This year’s Myth Kalifornia theme, “Get your business off of our bodies,” is directed at corporations that sponsor the Miss California pageant, said Simonton, coordinator of Media Watch, the group that sponsors the counter pageant. Several demonstrators will wear costumes that represent products of the sponsors.

“This year, I’m wearing a Kellogg’s cornflakes box,” Simonton said, noting that Kellogg’s puts Miss America on its box. “My crown actually lights up and says ‘For Sale.’ . . . There are cornflakes spilling out of the bottom like a little skirt around my legs.”

One year, protesters tossed beribboned raw meat on the stage, Simonton said. Another year, a float materialized in downtown Santa Cruz lugging 100 ceramic Barbie dolls sponsored by local businesses. Miss Demeanor was sponsored by a lawyer, Miss Alignment by a chiropractor.

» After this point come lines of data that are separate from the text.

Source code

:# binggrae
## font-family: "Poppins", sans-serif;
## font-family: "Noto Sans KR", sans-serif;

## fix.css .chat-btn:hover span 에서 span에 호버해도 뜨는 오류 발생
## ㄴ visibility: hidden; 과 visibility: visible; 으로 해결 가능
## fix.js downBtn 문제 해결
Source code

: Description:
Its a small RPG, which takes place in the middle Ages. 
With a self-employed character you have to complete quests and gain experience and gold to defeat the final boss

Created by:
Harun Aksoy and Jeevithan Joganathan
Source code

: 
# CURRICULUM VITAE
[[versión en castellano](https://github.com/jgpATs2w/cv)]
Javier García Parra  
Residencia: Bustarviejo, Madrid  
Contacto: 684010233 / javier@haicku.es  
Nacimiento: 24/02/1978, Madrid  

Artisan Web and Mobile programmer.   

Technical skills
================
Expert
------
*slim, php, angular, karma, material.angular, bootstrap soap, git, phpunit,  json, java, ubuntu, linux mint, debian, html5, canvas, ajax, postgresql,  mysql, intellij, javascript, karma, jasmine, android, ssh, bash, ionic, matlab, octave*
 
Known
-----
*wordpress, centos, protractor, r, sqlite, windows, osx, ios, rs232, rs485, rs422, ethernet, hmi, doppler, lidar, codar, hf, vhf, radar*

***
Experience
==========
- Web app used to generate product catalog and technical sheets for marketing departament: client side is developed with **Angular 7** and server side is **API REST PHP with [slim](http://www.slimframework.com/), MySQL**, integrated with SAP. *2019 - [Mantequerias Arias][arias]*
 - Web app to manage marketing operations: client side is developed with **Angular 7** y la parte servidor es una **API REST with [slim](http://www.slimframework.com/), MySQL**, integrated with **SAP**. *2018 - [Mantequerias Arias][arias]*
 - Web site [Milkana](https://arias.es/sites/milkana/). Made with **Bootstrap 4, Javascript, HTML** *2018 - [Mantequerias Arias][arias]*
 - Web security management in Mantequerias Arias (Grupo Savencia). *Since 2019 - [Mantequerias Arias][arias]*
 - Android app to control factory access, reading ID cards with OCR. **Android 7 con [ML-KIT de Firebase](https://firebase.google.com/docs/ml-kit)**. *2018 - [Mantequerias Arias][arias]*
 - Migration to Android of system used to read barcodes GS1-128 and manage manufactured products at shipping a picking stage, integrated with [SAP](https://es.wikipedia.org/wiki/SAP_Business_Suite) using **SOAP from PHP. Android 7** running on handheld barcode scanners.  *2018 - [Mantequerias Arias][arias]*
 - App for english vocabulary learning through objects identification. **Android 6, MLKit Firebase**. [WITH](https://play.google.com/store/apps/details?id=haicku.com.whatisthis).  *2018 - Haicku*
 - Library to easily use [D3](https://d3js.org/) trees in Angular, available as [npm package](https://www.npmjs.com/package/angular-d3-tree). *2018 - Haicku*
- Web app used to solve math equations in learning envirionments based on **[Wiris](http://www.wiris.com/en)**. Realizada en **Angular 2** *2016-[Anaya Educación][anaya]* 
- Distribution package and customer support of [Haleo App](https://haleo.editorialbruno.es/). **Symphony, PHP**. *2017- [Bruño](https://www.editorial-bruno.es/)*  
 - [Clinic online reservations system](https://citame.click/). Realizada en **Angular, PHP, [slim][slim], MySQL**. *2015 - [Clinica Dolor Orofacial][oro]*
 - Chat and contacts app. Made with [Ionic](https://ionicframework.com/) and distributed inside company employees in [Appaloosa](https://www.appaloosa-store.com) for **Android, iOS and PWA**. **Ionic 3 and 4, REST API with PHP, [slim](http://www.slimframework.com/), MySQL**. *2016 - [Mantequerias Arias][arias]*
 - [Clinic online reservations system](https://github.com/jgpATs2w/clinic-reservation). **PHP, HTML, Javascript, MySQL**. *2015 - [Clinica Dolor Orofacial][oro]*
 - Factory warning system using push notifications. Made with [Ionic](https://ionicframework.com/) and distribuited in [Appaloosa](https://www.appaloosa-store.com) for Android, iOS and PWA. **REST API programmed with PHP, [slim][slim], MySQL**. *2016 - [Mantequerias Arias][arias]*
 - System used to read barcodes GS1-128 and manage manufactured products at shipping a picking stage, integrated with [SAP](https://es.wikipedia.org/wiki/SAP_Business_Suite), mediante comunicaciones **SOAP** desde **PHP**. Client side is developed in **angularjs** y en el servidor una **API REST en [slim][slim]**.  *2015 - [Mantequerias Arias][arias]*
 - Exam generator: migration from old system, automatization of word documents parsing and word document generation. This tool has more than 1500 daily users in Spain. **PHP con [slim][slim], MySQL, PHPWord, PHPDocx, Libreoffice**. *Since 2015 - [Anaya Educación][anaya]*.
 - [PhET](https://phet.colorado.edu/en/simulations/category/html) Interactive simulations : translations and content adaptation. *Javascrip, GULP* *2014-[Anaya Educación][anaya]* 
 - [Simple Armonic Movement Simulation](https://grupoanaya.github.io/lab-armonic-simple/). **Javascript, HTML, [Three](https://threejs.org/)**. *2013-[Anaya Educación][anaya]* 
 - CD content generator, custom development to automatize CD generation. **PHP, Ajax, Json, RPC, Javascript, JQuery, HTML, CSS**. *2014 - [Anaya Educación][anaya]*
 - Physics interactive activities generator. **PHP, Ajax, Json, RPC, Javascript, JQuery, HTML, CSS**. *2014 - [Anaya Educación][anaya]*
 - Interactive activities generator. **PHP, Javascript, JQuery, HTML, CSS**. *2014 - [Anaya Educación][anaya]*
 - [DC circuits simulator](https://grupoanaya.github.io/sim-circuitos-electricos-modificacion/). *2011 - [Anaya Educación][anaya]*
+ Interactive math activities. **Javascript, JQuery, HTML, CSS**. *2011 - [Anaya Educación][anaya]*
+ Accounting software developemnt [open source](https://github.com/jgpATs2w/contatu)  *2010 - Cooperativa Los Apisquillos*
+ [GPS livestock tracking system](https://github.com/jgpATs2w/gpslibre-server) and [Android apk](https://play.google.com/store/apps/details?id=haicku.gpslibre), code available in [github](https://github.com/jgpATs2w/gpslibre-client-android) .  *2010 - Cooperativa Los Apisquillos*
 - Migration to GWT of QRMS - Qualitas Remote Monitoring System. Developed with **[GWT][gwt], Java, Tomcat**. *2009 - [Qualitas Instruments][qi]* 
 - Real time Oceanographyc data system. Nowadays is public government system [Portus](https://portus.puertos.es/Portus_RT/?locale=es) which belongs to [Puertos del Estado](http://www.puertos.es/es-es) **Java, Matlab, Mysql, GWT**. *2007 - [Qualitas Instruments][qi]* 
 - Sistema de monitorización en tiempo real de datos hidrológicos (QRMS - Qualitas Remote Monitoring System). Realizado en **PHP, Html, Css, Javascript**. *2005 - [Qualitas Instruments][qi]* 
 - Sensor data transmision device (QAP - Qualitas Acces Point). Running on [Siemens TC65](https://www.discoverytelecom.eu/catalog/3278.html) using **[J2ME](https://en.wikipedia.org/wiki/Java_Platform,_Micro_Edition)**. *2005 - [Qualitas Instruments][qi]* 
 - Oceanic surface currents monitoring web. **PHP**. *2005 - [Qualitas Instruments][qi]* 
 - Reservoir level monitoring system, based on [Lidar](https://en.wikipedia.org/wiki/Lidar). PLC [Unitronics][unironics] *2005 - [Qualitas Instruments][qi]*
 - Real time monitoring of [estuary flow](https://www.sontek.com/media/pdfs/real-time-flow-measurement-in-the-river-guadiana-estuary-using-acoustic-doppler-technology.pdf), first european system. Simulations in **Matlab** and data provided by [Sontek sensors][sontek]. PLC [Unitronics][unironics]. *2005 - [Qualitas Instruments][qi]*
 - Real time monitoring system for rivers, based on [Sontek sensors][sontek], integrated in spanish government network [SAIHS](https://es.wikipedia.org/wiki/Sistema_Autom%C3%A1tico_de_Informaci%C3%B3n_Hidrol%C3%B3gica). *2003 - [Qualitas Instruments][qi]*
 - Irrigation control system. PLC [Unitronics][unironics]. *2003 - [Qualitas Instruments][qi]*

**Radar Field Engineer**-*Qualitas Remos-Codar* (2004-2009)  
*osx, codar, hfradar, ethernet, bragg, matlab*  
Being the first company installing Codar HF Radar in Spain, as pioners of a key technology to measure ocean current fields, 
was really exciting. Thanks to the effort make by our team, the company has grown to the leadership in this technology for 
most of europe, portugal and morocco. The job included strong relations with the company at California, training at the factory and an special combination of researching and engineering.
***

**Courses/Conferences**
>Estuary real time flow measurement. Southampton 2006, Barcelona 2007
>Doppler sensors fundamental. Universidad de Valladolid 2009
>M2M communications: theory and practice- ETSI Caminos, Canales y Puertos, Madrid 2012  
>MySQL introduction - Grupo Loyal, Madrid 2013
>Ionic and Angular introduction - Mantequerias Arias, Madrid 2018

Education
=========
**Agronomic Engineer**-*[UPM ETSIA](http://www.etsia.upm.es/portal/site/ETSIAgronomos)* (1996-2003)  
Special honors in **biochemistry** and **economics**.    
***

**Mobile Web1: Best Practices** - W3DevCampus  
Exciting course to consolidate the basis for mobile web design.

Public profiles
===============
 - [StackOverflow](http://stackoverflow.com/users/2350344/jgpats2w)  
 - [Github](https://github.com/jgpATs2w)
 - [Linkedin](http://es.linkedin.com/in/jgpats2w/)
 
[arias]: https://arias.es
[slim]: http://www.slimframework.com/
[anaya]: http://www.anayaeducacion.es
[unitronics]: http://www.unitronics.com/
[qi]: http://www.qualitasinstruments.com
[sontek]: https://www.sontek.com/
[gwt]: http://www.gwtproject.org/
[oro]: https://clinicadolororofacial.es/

Later, the edge grew sharper. In 1983, the theme was “weight slavery.” One protester vomited into a rotating toilet, a reminder of anorexia. Simonton served 15 days in jail for spilling her blood to symbolize a link between pageants and violence against women.

“I never take probation,” she explained.

“Miss California is not representative of women in any sense,” Simonton said. “I could deal with the pageant better if it were called the Miss Hollywood Hopeful.” Benita Berkson, co-president of the San Diego County chapter of the National Organization for Women, plans to participate in the protest at the competition Monday night, but said that she does not agree with some of Simonton’s tactics.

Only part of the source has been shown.